Yep. Me too. I'm still looking for that mythical no-property-tax state.
1970   WookieMan   2023 Apr 22, 3:28am  

Patrick says

https://sfstandard.com/politics/to-jump-start-housing-san-francisco-could-cut-affordability-quotas/

As part of an effort to make it more financially feasible to build housing in the city, an advisory committee on San Francisco’s affordable housing policy has recommended a significant cut in the percentage of required affordable units in condominium projects.

What, a glimmer of sanity in San Francisco?

These have always been dumb quotas. What happens is the developers grab shit land thinking they'll sell for good area prices because they're new and in a gentrifying pocket. I'm not living across the hall or next door to a piece of trash that doesn't maintain and brings their trash with them as in friends and has parties till 3am because they have the nicest place.
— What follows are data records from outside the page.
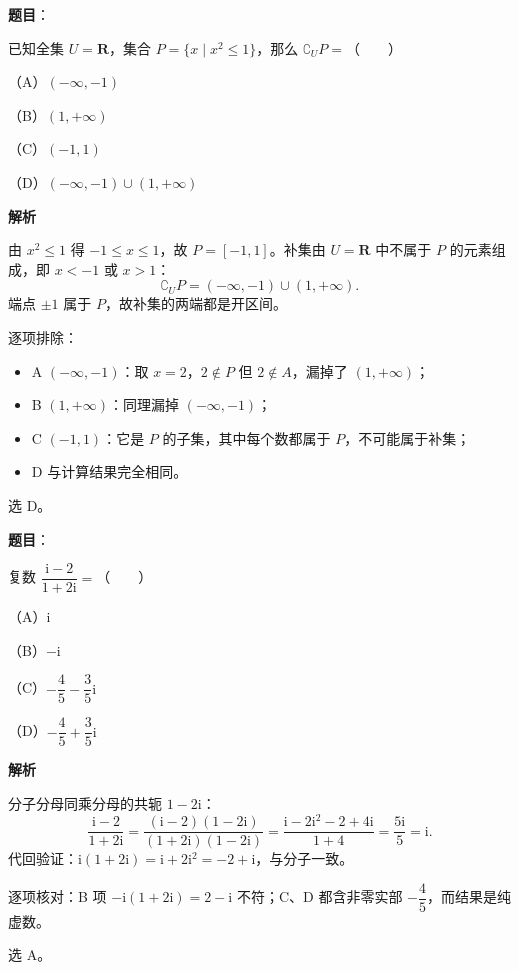 \begin{answer}

\textbf{题目}：

已知全集 $U=\mathbf R$，集合 $P=\{x\mid x^2\leqslant 1\}$，那么 $\complement_U P=$\mbox{（　　）}

（A）$(-\infty,-1)$

（B）$(1,+\infty)$

（C）$(-1,1)$

（D）$(-\infty,-1)\cup(1,+\infty)$

\textbf{解析}

由 $x^2\leqslant1$ 得 $-1\leqslant x\leqslant1$，故 $P=[-1,1]$。补集由 $U=\mathbf R$ 中不属于 $P$ 的元素组成，即 $x<-1$ 或 $x>1$：
\nopagebreak[4]
\[
\complement_U P=(-\infty,-1)\cup(1,+\infty).
\]
端点 $\pm1$ 属于 $P$，故补集的两端都是开区间。

逐项排除：

\begin{itemize}
\item A $(-\infty,-1)$：取 $x=2$，$2\notin P$ 但 $2\notin A$，漏掉了 $(1,+\infty)$；
\item B $(1,+\infty)$：同理漏掉 $(-\infty,-1)$；
\item C $(-1,1)$：它是 $P$ 的子集，其中每个数都属于 $P$，不可能属于补集；
\item D 与计算结果完全相同。
\end{itemize}

选 D。


\end{answer}
\begin{answer}

\textbf{题目}：

复数 $\dfrac{\mathrm{i}-2}{1+2\mathrm{i}}=$\mbox{（　　）}

（A）$\mathrm{i}$

（B）$-\mathrm{i}$

（C）$-\dfrac45-\dfrac35\mathrm{i}$

（D）$-\dfrac45+\dfrac35\mathrm{i}$

\textbf{解析}

分子分母同乘分母的共轭 $1-2\mathrm{i}$：
\nopagebreak[4]
\[
\frac{\mathrm{i}-2}{1+2\mathrm{i}}
=\frac{(\mathrm{i}-2)(1-2\mathrm{i})}{(1+2\mathrm{i})(1-2\mathrm{i})}
=\frac{\mathrm{i}-2\mathrm{i}^2-2+4\mathrm{i}}{1+4}
=\frac{5\mathrm{i}}{5}=\mathrm{i}.
\]
代回验证：$\mathrm{i}(1+2\mathrm{i})=\mathrm{i}+2\mathrm{i}^2=-2+\mathrm{i}$，与分子一致。

逐项核对：B 项 $-\mathrm{i}(1+2\mathrm{i})=2-\mathrm{i}$ 不符；C、D 都含非零实部 $-\dfrac45$，而结果是纯虚数。

选 A。


\end{answer}

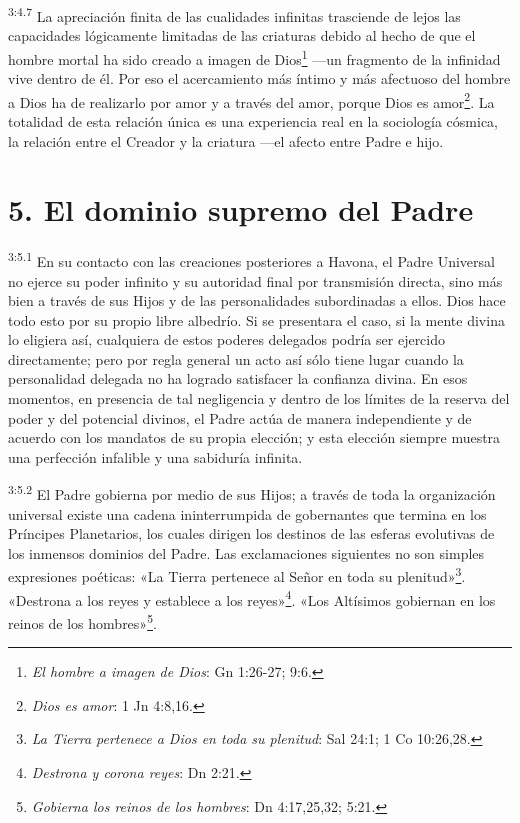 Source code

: \par
\textsuperscript{3:4.7} La apreciación finita de las cualidades infinitas trasciende de lejos las capacidades lógicamente limitadas de las criaturas debido al hecho de que el hombre mortal ha sido creado a imagen de Dios\footnote{\textit{El hombre a imagen de Dios}: Gn 1:26-27; 9:6.} ---un fragmento de la infinidad vive dentro de él. Por eso el acercamiento más íntimo y más afectuoso del hombre a Dios ha de realizarlo por amor y a través del amor, porque Dios es amor\footnote{\textit{Dios es amor}: 1 Jn 4:8,16.}. La totalidad de esta relación única es una experiencia real en la sociología cósmica, la relación entre el Creador y la criatura ---el afecto entre Padre e hijo.

\section*{5. El dominio supremo del Padre}
\par
\textsuperscript{3:5.1} En su contacto con las creaciones posteriores a Havona, el Padre Universal no ejerce su poder infinito y su autoridad final por transmisión directa, sino más bien a través de sus Hijos y de las personalidades subordinadas a ellos. Dios hace todo esto por su propio libre albedrío. Si se presentara el caso, si la mente divina lo eligiera así, cualquiera de estos poderes delegados podría ser ejercido directamente; pero por regla general un acto así sólo tiene lugar cuando la personalidad delegada no ha logrado satisfacer la confianza divina. En esos momentos, en presencia de tal negligencia y dentro de los límites de la reserva del poder y del potencial divinos, el Padre actúa de manera independiente y de acuerdo con los mandatos de su propia elección; y esta elección siempre muestra una perfección infalible y una sabiduría infinita.

\par
\textsuperscript{3:5.2} El Padre gobierna por medio de sus Hijos; a través de toda la organización universal existe una cadena ininterrumpida de gobernantes que termina en los Príncipes Planetarios, los cuales dirigen los destinos de las esferas evolutivas de los inmensos dominios del Padre. Las exclamaciones siguientes no son simples expresiones poéticas: «La Tierra pertenece al Señor en toda su plenitud»\footnote{\textit{La Tierra pertenece a Dios en toda su plenitud}: Sal 24:1; 1 Co 10:26,28.}. «Destrona a los reyes y establece a los reyes»\footnote{\textit{Destrona y corona reyes}: Dn 2:21.}. «Los Altísimos gobiernan en los reinos de los hombres»\footnote{\textit{Gobierna los reinos de los hombres}: Dn 4:17,25,32; 5:21.}.

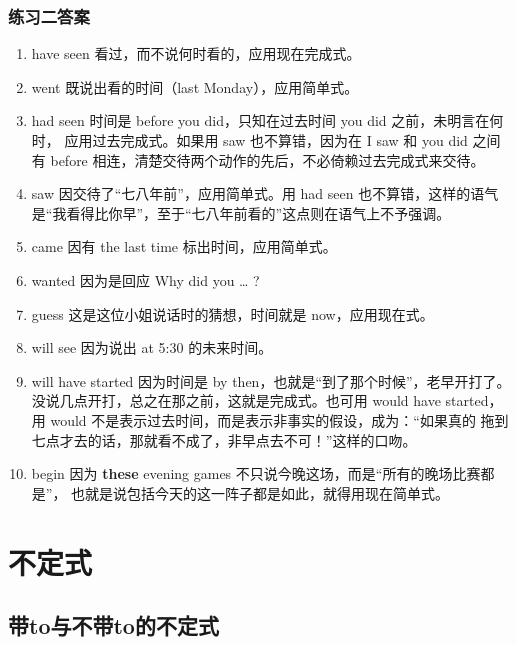 \subsection{练习二答案}

\begin{enumerate}
\item have seen 看过，而不说何时看的，应用现在完成式。

\item went 既说出看的时间（last Monday），应用简单式。

\item had seen 时间是 before you did，只知在过去时间 you did 之前，未明言在何时，
  应用过去完成式。如果用 saw 也不算错，因为在 I saw 和 you did 之间有 before
  相连，清楚交待两个动作的先后，不必倚赖过去完成式来交待。

\item saw 因交待了“七八年前”，应用简单式。用 had seen 也不算错，这样的语气
  是“我看得比你早”，至于“七八年前看的”这点则在语气上不予强调。

\item came 因有 the last time 标出时间，应用简单式。

\item wanted 因为是回应 Why did you \ldots{} ?

\item guess 这是这位小姐说话时的猜想，时间就是 now，应用现在式。

\item will see 因为说出 at 5:30 的未来时间。

\item will have started 因为时间是 by then，也就是“到了那个时候”，老早开打了。
  没说几点开打，总之在那之前，这就是完成式。也可用 would have
  started，用 would 不是表示过去时间，而是表示非事实的假设，成为：“如果真的
  拖到七点才去的话，那就看不成了，非早点去不可！”这样的口吻。

\item begin 因为 \textbf{these} evening games 不只说今晚这场，而是“所有的晚场比赛都是”，
  也就是说包括今天的这一阵子都是如此，就得用现在简单式。
\end{enumerate}

\chapter{不定式}

\section{带to与不带to的不定式}

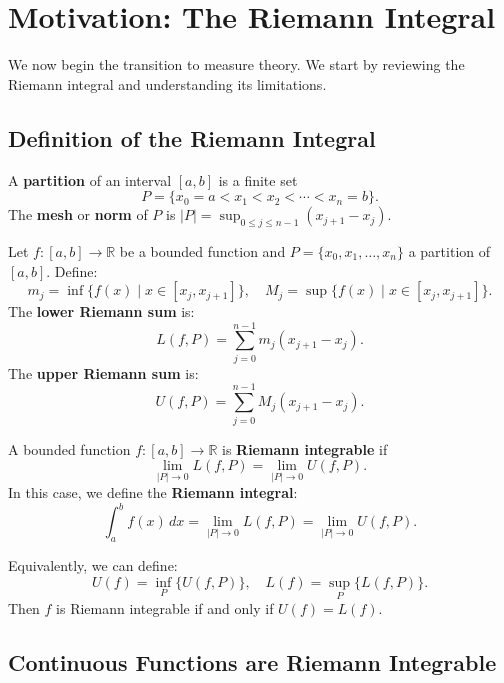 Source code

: \documentclass[11pt]{report}
\begin{document}
\section{Motivation: The Riemann Integral}

We now begin the transition to measure theory. We start by reviewing the Riemann integral and understanding its limitations.

\subsection{Definition of the Riemann Integral}

\begin{defbox}[Partition]
A \textbf{partition} of an interval $[a, b]$ is a finite set
\[
P = \{x_0 = a < x_1 < x_2 < \cdots < x_n = b\}.
\]
The \textbf{mesh} or \textbf{norm} of $P$ is $|P| = \sup_{0 \leq j \leq n-1} (x_{j+1} - x_j)$.
\end{defbox}

\begin{defbox}
Let $f: [a, b] \to \mathbb{R}$ be a bounded function and $P = \{x_0, x_1, \ldots, x_n\}$ a partition of $[a, b]$. Define:
\[
m_j = \inf\{f(x) \mid x \in [x_j, x_{j+1}]\}, \quad M_j = \sup\{f(x) \mid x \in [x_j, x_{j+1}]\}.
\]
The \textbf{lower Riemann sum} is:
\[
L(f, P) = \sum_{j=0}^{n-1} m_j (x_{j+1} - x_j).
\]
The \textbf{upper Riemann sum} is:
\[
U(f, P) = \sum_{j=0}^{n-1} M_j (x_{j+1} - x_j).
\]
\end{defbox}

\begin{defbox}
A bounded function $f: [a, b] \to \mathbb{R}$ is \textbf{Riemann integrable} if
\[
\lim_{|P| \to 0} L(f, P) = \lim_{|P| \to 0} U(f, P).
\]
In this case, we define the \textbf{Riemann integral}:
\[
\int_a^b f(x) \, dx = \lim_{|P| \to 0} L(f, P) = \lim_{|P| \to 0} U(f, P).
\]
\end{defbox}

\begin{rembox}
Equivalently, we can define:
\[
U(f) = \inf_P \{U(f, P)\}, \quad L(f) = \sup_P \{L(f, P)\}.
\]
Then $f$ is Riemann integrable if and only if $U(f) = L(f)$.
\end{rembox}

\subsection{Continuous Functions are Riemann Integrable}
\end{document}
Then the market rate units don't sell and the developer drops the prices as first in owners see their values drop right away. It's like a $10 IPO. Regular traders pay $10. This special class gets the shares at $2 because they're poor. These projects are almost always a failure once the developer breaks even and starts a fire sale to rinse his hands of the remaining units.

We can't steer in real estate. So we'd show these place, but just mention the negatives. Generally really cheap construction and the aforementioned problems. Once a building or homes are settled it gets rough around the edges even if nice in the surround community.